Where the listing below has a line with "2. Check your", write out exactly that line and every line after it, stopping after the line with "2. Ensure all".

[DATA PROVIDED — start]

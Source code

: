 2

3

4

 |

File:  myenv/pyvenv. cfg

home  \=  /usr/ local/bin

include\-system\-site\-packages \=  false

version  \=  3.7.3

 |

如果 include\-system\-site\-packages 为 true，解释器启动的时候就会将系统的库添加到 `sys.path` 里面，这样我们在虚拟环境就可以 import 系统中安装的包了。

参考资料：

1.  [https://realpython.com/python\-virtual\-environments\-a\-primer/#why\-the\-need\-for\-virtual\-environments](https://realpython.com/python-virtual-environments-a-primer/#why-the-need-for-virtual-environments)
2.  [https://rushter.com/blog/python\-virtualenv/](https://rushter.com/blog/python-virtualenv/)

[DATA PROVIDED — finish]
[DATA PROVIDED — start]

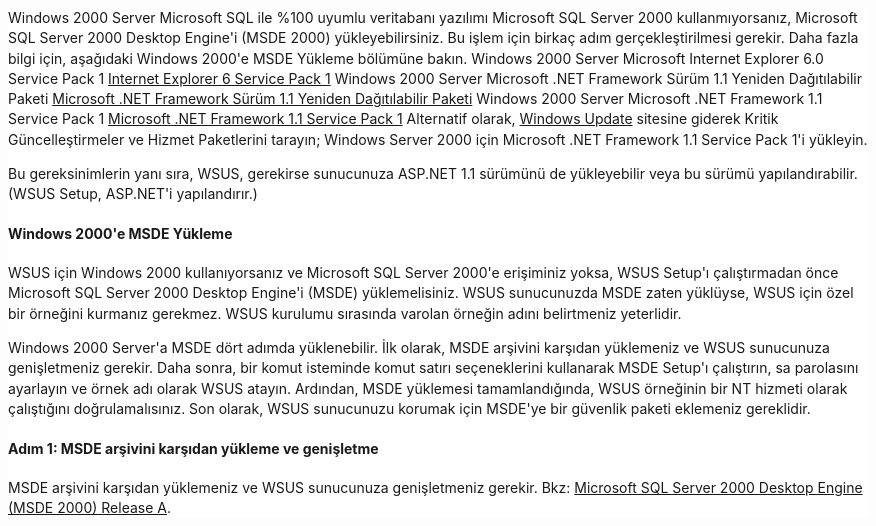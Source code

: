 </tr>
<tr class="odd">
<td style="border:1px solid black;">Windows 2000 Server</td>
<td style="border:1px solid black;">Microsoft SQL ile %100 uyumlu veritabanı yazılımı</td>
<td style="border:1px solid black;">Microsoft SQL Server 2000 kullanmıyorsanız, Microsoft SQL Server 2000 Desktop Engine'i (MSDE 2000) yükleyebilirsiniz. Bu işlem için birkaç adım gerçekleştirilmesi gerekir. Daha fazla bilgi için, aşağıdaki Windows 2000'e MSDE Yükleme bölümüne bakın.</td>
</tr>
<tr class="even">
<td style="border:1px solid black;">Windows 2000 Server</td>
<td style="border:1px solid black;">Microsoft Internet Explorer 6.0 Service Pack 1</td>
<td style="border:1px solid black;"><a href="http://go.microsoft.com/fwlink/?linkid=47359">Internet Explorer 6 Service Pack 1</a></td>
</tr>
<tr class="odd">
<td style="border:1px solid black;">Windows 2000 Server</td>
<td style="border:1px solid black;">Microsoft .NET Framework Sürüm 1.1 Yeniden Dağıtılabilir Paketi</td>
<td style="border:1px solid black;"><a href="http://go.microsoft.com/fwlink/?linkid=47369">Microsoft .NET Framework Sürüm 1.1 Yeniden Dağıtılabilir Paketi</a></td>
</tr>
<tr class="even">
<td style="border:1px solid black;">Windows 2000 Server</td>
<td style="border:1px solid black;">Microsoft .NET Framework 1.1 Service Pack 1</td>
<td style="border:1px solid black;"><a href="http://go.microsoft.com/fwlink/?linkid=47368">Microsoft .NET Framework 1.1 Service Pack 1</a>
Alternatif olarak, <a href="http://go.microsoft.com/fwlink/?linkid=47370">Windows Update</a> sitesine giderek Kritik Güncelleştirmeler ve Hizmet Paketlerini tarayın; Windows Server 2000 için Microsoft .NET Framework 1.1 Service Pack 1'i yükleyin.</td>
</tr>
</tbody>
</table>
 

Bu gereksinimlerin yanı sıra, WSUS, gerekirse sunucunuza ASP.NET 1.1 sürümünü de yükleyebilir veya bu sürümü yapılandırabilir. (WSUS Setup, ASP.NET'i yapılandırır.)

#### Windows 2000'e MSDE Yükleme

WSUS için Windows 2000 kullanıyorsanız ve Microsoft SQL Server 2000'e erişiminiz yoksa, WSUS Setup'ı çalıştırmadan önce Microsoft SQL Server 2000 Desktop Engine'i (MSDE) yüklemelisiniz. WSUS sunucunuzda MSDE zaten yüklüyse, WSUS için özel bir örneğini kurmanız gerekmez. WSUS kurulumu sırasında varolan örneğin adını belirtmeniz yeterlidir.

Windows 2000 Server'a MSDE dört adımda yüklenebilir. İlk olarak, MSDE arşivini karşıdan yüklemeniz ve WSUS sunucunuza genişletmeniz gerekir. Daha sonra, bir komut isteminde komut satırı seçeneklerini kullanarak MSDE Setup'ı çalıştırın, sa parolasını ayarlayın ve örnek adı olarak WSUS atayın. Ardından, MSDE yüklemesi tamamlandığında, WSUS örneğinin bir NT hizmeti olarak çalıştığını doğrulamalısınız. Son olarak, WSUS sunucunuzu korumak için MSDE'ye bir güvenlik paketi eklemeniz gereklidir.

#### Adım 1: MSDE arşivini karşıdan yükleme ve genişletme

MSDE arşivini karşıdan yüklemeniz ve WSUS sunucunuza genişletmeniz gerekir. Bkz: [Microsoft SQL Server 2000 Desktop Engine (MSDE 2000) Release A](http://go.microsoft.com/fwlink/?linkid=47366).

[DATA PROVIDED — finish]
[DATA PROVIDED — start]

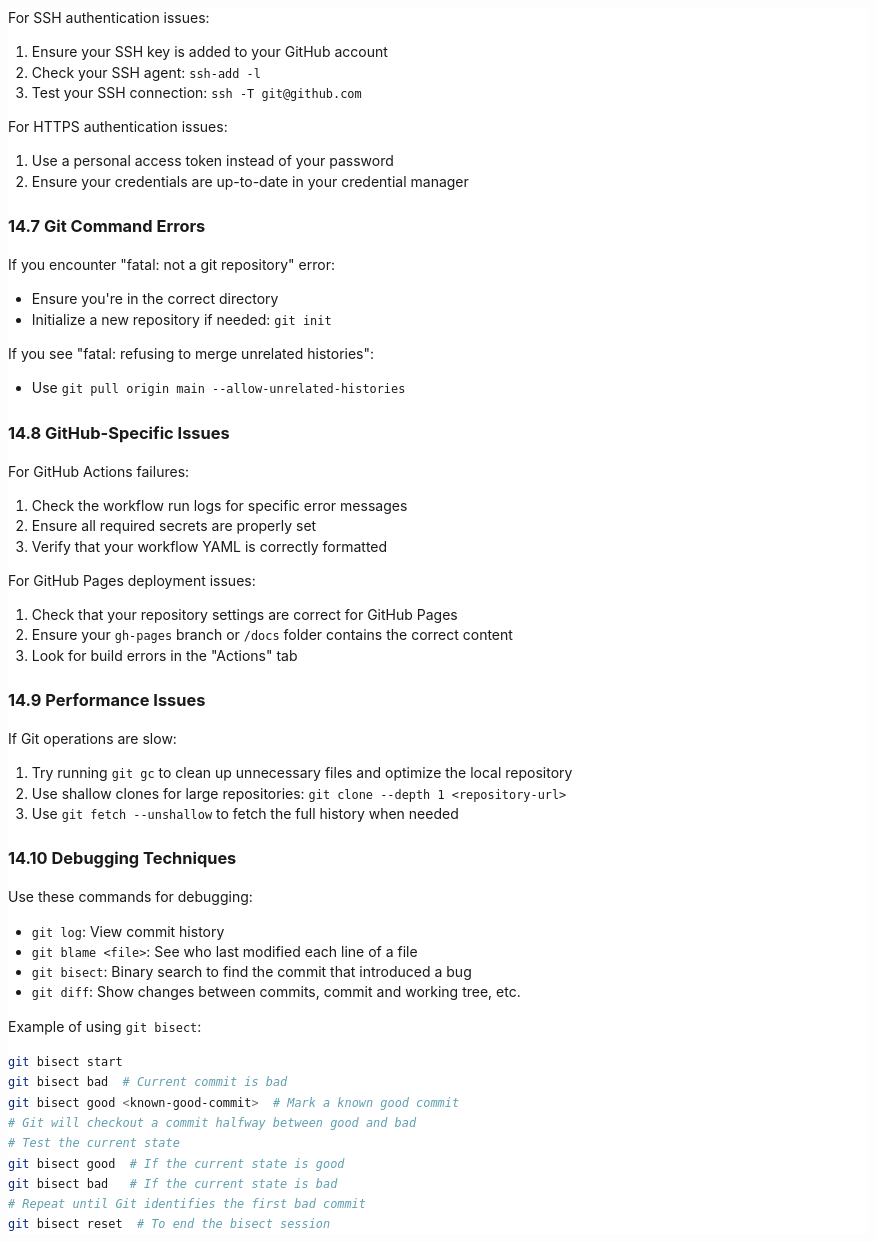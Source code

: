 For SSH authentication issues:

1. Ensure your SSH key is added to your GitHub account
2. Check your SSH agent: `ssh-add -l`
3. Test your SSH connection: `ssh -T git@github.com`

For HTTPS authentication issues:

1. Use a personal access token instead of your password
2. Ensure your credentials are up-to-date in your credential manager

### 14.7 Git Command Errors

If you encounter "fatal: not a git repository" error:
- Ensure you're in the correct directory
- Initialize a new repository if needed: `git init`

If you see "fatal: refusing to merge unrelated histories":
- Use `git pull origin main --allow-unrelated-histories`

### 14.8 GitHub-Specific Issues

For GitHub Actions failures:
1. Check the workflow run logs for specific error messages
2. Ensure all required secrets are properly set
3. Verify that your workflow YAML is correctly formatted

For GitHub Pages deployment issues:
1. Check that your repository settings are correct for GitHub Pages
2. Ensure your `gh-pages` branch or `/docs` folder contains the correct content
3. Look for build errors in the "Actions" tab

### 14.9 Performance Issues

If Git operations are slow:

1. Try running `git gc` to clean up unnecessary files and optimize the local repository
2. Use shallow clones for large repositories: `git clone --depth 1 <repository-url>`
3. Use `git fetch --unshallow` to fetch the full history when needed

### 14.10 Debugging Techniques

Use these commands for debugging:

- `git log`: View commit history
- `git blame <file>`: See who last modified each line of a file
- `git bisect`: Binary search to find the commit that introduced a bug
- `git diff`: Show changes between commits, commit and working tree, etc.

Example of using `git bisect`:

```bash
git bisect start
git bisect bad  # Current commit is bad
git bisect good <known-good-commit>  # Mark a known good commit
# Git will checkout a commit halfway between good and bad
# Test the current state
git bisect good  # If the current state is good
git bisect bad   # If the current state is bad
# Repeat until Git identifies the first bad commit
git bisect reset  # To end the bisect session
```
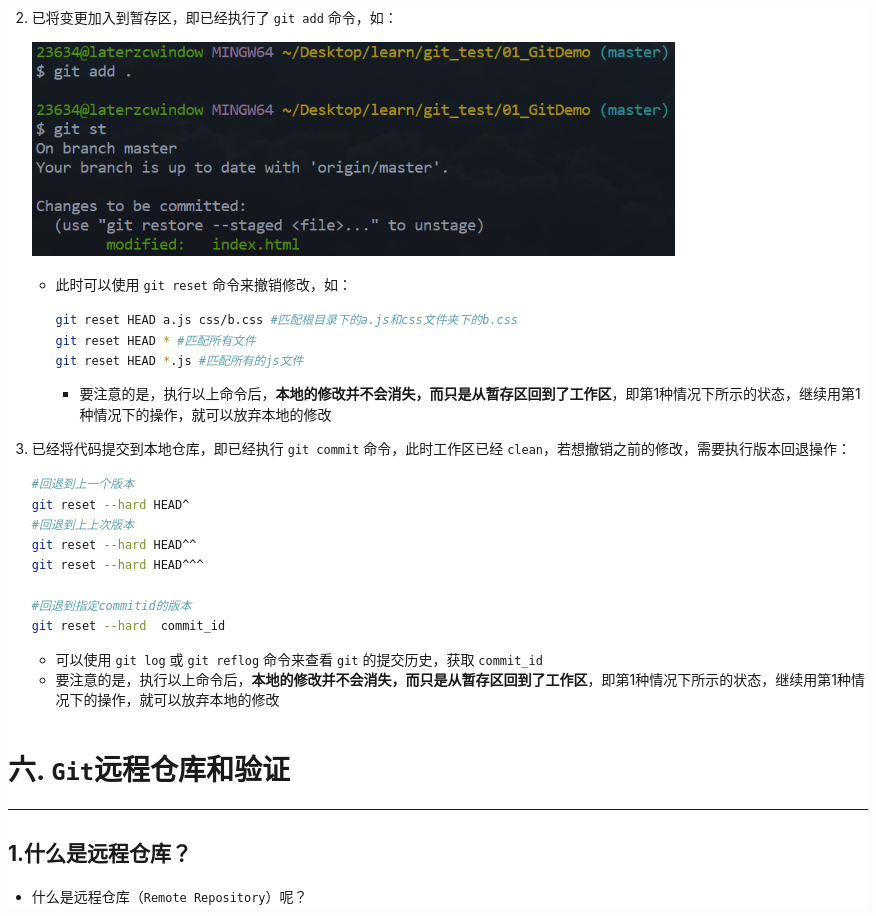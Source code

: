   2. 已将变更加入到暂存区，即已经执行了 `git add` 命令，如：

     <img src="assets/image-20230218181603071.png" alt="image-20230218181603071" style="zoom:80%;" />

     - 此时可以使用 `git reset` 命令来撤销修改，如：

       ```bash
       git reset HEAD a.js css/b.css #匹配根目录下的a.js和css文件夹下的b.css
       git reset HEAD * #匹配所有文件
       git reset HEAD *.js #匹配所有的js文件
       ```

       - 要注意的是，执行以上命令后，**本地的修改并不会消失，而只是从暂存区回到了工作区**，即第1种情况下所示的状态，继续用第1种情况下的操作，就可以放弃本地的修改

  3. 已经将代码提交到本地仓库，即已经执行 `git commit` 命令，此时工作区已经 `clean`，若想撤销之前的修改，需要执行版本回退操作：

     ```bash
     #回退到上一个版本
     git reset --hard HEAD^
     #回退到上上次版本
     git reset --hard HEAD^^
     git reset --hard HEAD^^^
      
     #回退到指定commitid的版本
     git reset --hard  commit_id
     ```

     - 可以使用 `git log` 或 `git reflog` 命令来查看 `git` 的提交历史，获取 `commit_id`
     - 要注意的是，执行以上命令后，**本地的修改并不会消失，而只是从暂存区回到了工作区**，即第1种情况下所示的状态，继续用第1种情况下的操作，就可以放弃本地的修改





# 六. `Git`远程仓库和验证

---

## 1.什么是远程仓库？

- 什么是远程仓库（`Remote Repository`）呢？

[DATA PROVIDED — finish]

> _TASK SOLUTION_:
2. Check your SSH agent: `ssh-add -l`
3. Test your SSH connection: `ssh -T git@github.com`

For HTTPS authentication issues:

1. Use a personal access token instead of your password
2. Ensure your credentials are up-to-date in your credential manager

### 14.7 Git Command Errors

If you encounter "fatal: not a git repository" error:
- Ensure you're in the correct directory
- Initialize a new repository if needed: `git init`

If you see "fatal: refusing to merge unrelated histories":
- Use `git pull origin main --allow-unrelated-histories`

### 14.8 GitHub-Specific Issues

For GitHub Actions failures:
1. Check the workflow run logs for specific error messages
2. Ensure all required secrets are properly set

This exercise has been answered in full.